* [Task to complete] Your task is to count the lines of the records that contain "bigr". Answer with the number and nothing else.

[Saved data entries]
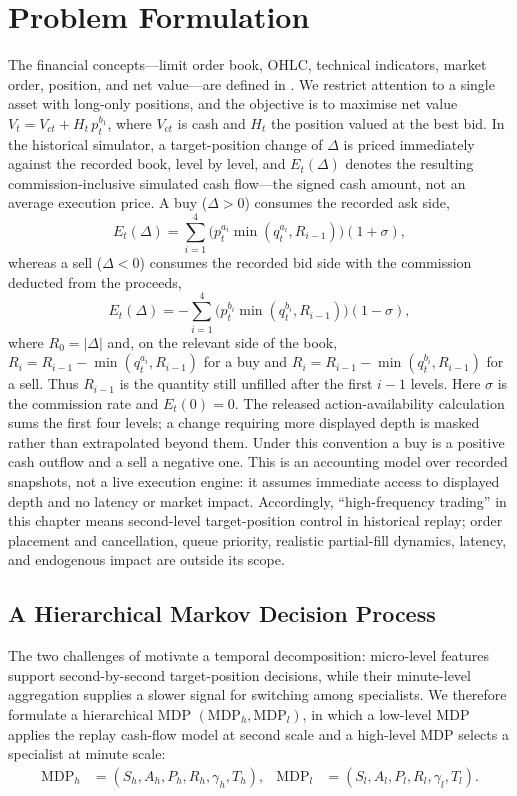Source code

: \section{Problem Formulation}
\label{sec:earnhft_formulation}

The financial concepts---limit order book, OHLC, technical indicators, market order, position, and net value---are defined in . We restrict attention to a single asset with long-only positions, and the objective is to maximise net value $V_t=V_{ct}+H_t\, p_t^{b_1}$, where $V_{ct}$ is cash and $H_t$ the position valued at the best bid. In the historical simulator, a target-position change of $\Delta$ is priced immediately against the recorded book, level by level, and $E_t(\Delta)$ denotes the resulting commission-inclusive simulated cash flow---the signed cash amount, not an average execution price. A buy ($\Delta>0$) consumes the recorded ask side,
\[
E_t(\Delta)=\sum_{i=1}^{4} \bigl(p_t^{a_i}\min(q_t^{a_i},R_{i-1})\bigr)(1+\sigma),
\]
whereas a sell ($\Delta<0$) consumes the recorded bid side with the commission deducted from the proceeds,
\[
E_t(\Delta)=-\sum_{i=1}^{4} \bigl(p_t^{b_i}\min(q_t^{b_i},R_{i-1})\bigr)(1-\sigma),
\]
where $R_0=|\Delta|$ and, on the relevant side of the book, $R_i=R_{i-1}-\min(q_t^{a_i},R_{i-1})$ for a buy and $R_i=R_{i-1}-\min(q_t^{b_i},R_{i-1})$ for a sell. Thus $R_{i-1}$ is the quantity still unfilled after the first $i-1$ levels. Here $\sigma$ is the commission rate and $E_t(0)=0$. The released action-availability calculation sums the first four levels; a change requiring more displayed depth is masked rather than extrapolated beyond them. Under this convention a buy is a positive cash outflow and a sell a negative one. This is an accounting model over recorded snapshots, not a live execution engine: it assumes immediate access to displayed depth and no latency or market impact. Accordingly, ``high-frequency trading'' in this chapter means second-level target-position control in historical replay; order placement and cancellation, queue priority, realistic partial-fill dynamics, latency, and endogenous impact are outside its scope.

\subsection{A Hierarchical Markov Decision Process}
\label{sec:earnhft_hmdp}

The two challenges of  motivate a temporal decomposition: micro-level features support second-by-second target-position decisions, while their minute-level aggregation supplies a slower signal for switching among specialists. We therefore formulate a hierarchical MDP $(\mathrm{MDP}_h,\mathrm{MDP}_l)$, in which a low-level MDP applies the replay cash-flow model at second scale and a high-level MDP selects a specialist at minute scale:
\begin{align*}
\mathrm{MDP}_h &= (S_h,A_h,P_h,R_h,\gamma_h,T_h), &
\mathrm{MDP}_l &= (S_l,A_l,P_l,R_l,\gamma_l,T_l).
\end{align*}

* [Written response] 2